Police in South Korea have said they will investigate claims of sexual assault made against former short track speed skating coach Cho Jae-beom.
According to South Korean news agency Yonhap, police in Suwon, in the Northwest of the country, say they will start a probe into allegations made against the former short track speed skating coach, who is already serving a 10-month sentence for physically assaulting athletes between 2011 and 2018.
He was sentenced to prison in September after allegations against him were first raised by Olympic champion Shim Suk-hee.
The 21-year-old alleged Cho had hit her and three others on several occasions, causing injuries including broken bones and concussion.
Prior to last year's Winter Olympic Games in Pyeongchang, she boycotted a training camp in protest at the abuse but did return two days later.

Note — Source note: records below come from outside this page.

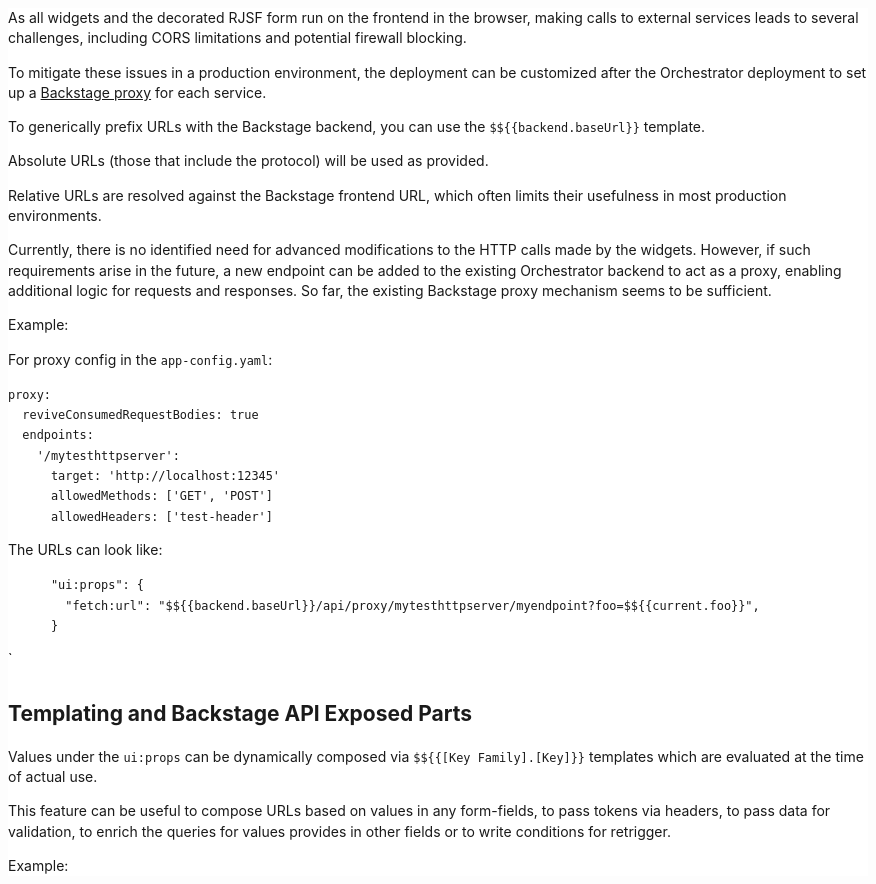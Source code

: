 As all widgets and the decorated RJSF form run on the frontend in the browser, making calls to external services leads to several challenges, including CORS limitations and potential firewall blocking.

To mitigate these issues in a production environment, the deployment can be customized after the Orchestrator deployment to set up a [Backstage proxy](https://backstage.io/docs/plugins/proxying/) for each service.

To generically prefix URLs with the Backstage backend, you can use the `$${{backend.baseUrl}}` template.

Absolute URLs (those that include the protocol) will be used as provided.

Relative URLs are resolved against the Backstage frontend URL, which often limits their usefulness in most production environments.

Currently, there is no identified need for advanced modifications to the HTTP calls made by the widgets.
However, if such requirements arise in the future, a new endpoint can be added to the existing Orchestrator backend to act as a proxy, enabling additional logic for requests and responses. So far, the existing Backstage proxy mechanism seems to be sufficient.

Example:

For proxy config in the `app-config.yaml`:

```
proxy:
  reviveConsumedRequestBodies: true
  endpoints:
    '/mytesthttpserver':
      target: 'http://localhost:12345'
      allowedMethods: ['GET', 'POST']
      allowedHeaders: ['test-header']
```

The URLs can look like:

```
      "ui:props": {
        "fetch:url": "$${{backend.baseUrl}}/api/proxy/mytesthttpserver/myendpoint?foo=$${{current.foo}}",
      }
```

`

## Templating and Backstage API Exposed Parts

Values under the `ui:props` can be dynamically composed via `$${{[Key Family].[Key]}}` templates which are evaluated at the time of actual use.

This feature can be useful to compose URLs based on values in any form-fields, to pass tokens via headers, to pass data for validation, to enrich the queries for values provides in other fields or to write conditions for retrigger.

Example:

As a consequence, Cho has been banned from the sport for life by the Korea Skating Union (KSU) and is already in prison but he now faces the potential of further charges after Shim alleged he also sexually assaulted her.

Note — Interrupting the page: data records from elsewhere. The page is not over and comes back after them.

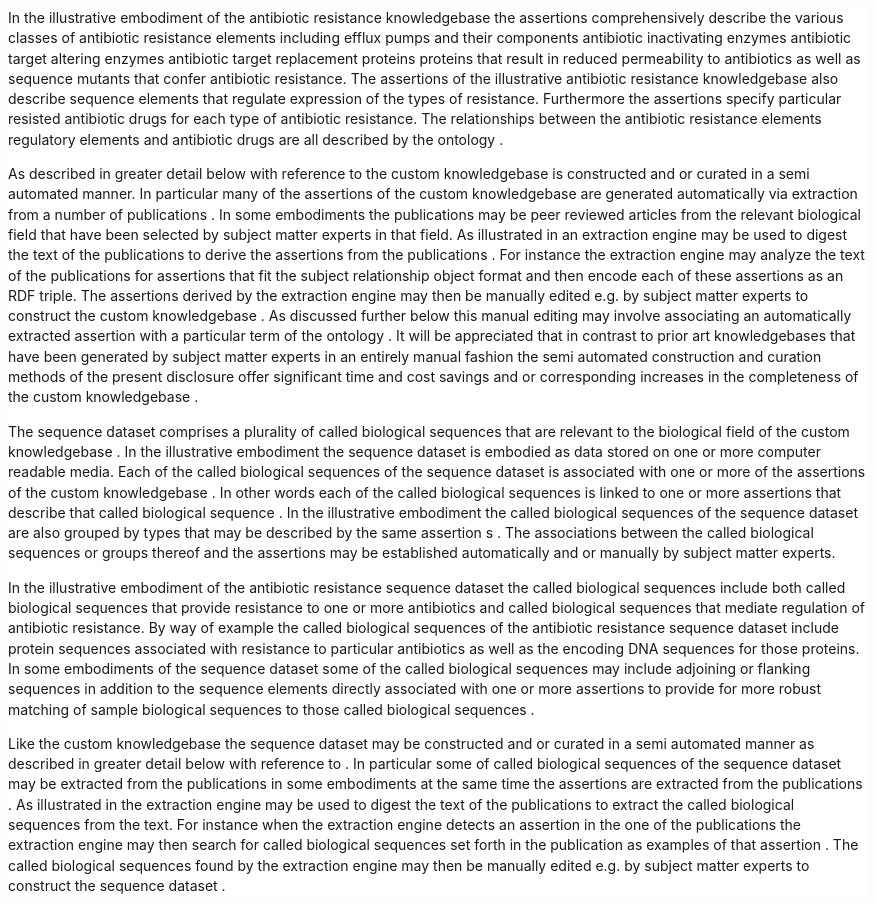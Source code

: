 In the illustrative embodiment of the antibiotic resistance knowledgebase the assertions comprehensively describe the various classes of antibiotic resistance elements including efflux pumps and their components antibiotic inactivating enzymes antibiotic target altering enzymes antibiotic target replacement proteins proteins that result in reduced permeability to antibiotics as well as sequence mutants that confer antibiotic resistance. The assertions of the illustrative antibiotic resistance knowledgebase also describe sequence elements that regulate expression of the types of resistance. Furthermore the assertions specify particular resisted antibiotic drugs for each type of antibiotic resistance. The relationships between the antibiotic resistance elements regulatory elements and antibiotic drugs are all described by the ontology .

As described in greater detail below with reference to the custom knowledgebase is constructed and or curated in a semi automated manner. In particular many of the assertions of the custom knowledgebase are generated automatically via extraction from a number of publications . In some embodiments the publications may be peer reviewed articles from the relevant biological field that have been selected by subject matter experts in that field. As illustrated in an extraction engine may be used to digest the text of the publications to derive the assertions from the publications . For instance the extraction engine may analyze the text of the publications for assertions that fit the subject relationship object format and then encode each of these assertions as an RDF triple. The assertions derived by the extraction engine may then be manually edited e.g. by subject matter experts to construct the custom knowledgebase . As discussed further below this manual editing may involve associating an automatically extracted assertion with a particular term of the ontology . It will be appreciated that in contrast to prior art knowledgebases that have been generated by subject matter experts in an entirely manual fashion the semi automated construction and curation methods of the present disclosure offer significant time and cost savings and or corresponding increases in the completeness of the custom knowledgebase .

The sequence dataset comprises a plurality of called biological sequences that are relevant to the biological field of the custom knowledgebase . In the illustrative embodiment the sequence dataset is embodied as data stored on one or more computer readable media. Each of the called biological sequences of the sequence dataset is associated with one or more of the assertions of the custom knowledgebase . In other words each of the called biological sequences is linked to one or more assertions that describe that called biological sequence . In the illustrative embodiment the called biological sequences of the sequence dataset are also grouped by types that may be described by the same assertion s . The associations between the called biological sequences or groups thereof and the assertions may be established automatically and or manually by subject matter experts.

In the illustrative embodiment of the antibiotic resistance sequence dataset the called biological sequences include both called biological sequences that provide resistance to one or more antibiotics and called biological sequences that mediate regulation of antibiotic resistance. By way of example the called biological sequences of the antibiotic resistance sequence dataset include protein sequences associated with resistance to particular antibiotics as well as the encoding DNA sequences for those proteins. In some embodiments of the sequence dataset some of the called biological sequences may include adjoining or flanking sequences in addition to the sequence elements directly associated with one or more assertions to provide for more robust matching of sample biological sequences to those called biological sequences .

Like the custom knowledgebase the sequence dataset may be constructed and or curated in a semi automated manner as described in greater detail below with reference to . In particular some of called biological sequences of the sequence dataset may be extracted from the publications in some embodiments at the same time the assertions are extracted from the publications . As illustrated in the extraction engine may be used to digest the text of the publications to extract the called biological sequences from the text. For instance when the extraction engine detects an assertion in the one of the publications the extraction engine may then search for called biological sequences set forth in the publication as examples of that assertion . The called biological sequences found by the extraction engine may then be manually edited e.g. by subject matter experts to construct the sequence dataset .
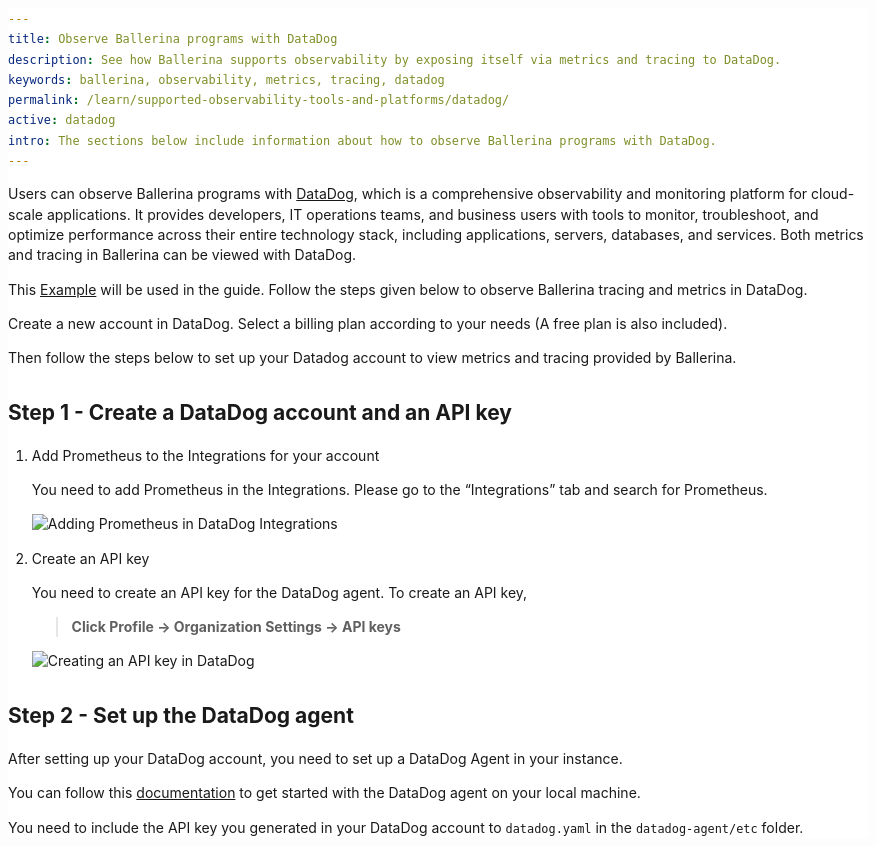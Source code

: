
 ```yaml
---
title: Observe Ballerina programs with DataDog
description: See how Ballerina supports observability by exposing itself via metrics and tracing to DataDog.
keywords: ballerina, observability, metrics, tracing, datadog
permalink: /learn/supported-observability-tools-and-platforms/datadog/
active: datadog
intro: The sections below include information about how to observe Ballerina programs with DataDog.
---
```


Users can observe Ballerina programs with [DataDog](https://www.datadoghq.com/), which is a comprehensive observability and monitoring platform for cloud-scale applications. It provides developers, IT operations teams, and business users with tools to monitor, troubleshoot, and optimize performance across their entire technology stack, including applications, servers, databases, and services. Both metrics and tracing in Ballerina can be viewed with DataDog.

This [Example](/learn/overview-of-ballerina-observability/#example-a-simple-ballerina-service-to-observe) will be used in the guide. Follow the steps given below to observe Ballerina tracing and metrics in DataDog.

Create a new account in DataDog. Select a billing plan according to your needs (A free plan is also included).

Then follow the steps below to set up your Datadog account to view metrics and tracing provided by Ballerina.

## Step 1 - Create a DataDog account and  an API key

1. Add Prometheus to the Integrations for your account

   You need to add Prometheus in the Integrations. Please go to the “Integrations” tab and search for Prometheus.

   ![Adding Prometheus in DataDog Integrations](/learn/images/datadog-add-prometheus.png "Adding Prometheus in DataDog Integrations")

2. Create an API key

    You need to create an API key for the DataDog agent. To create an API key,

    > **Click Profile → Organization Settings → API keys**

    ![Creating an API key in DataDog](/learn/images/datadog-creating-api-key.png "Creating an API key in DataDog")

## Step 2 - Set up the DataDog agent

After setting up your DataDog account, you need to set up a DataDog Agent in your instance.

You can follow this [documentation](https://docs.datadoghq.com/agent/?tab=Linux) to get started with the DataDog agent on your local machine.

You need to include the API key you generated in your DataDog account to `datadog.yaml` in the `datadog-agent/etc` folder.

The two-time Olympian raised the new allegations last month, accusing Cho of sexually abusing her between 2014 when she was at high school, until just two months before the Pyeongchang 2018, where she helped South Korea win the women’s 3,000 metres relay.
Cho denies the allegations, but as reported by Yonhap, police will now launch an investigation based on Shim’s complaint and materials taken from both her and Cho’s phones.
Earlier this month the Korean Sport and Olympic Committee (KSOC) President Lee Kee-heung issued an apology for “major flaws” in the protection of athletes.
He promised further measures would be introduced, along with helping those who were affected by abuse.
"The KSOC and the government have established a system to improve the rights of our athletes and to prevent violence and sexual misconduct in sports," he said, according to Yonhap.
"But this case has demonstrated that our system has major flaws.
"We'll apply a zero tolerance policy on perpetrators of sexual violence, so that they will never be allowed to set foot in sports again.
"We'll also try to protect the victims the best we can."
Kim Young-joo, a politician from the Democratic Party, has claimed South Korean National Federations have been disciplined for 124 cases of assault and abuse over the past five years.
Of the 124 incidents, 16 were sexual assault cases, Kim said, including two by coaches against underage athletes.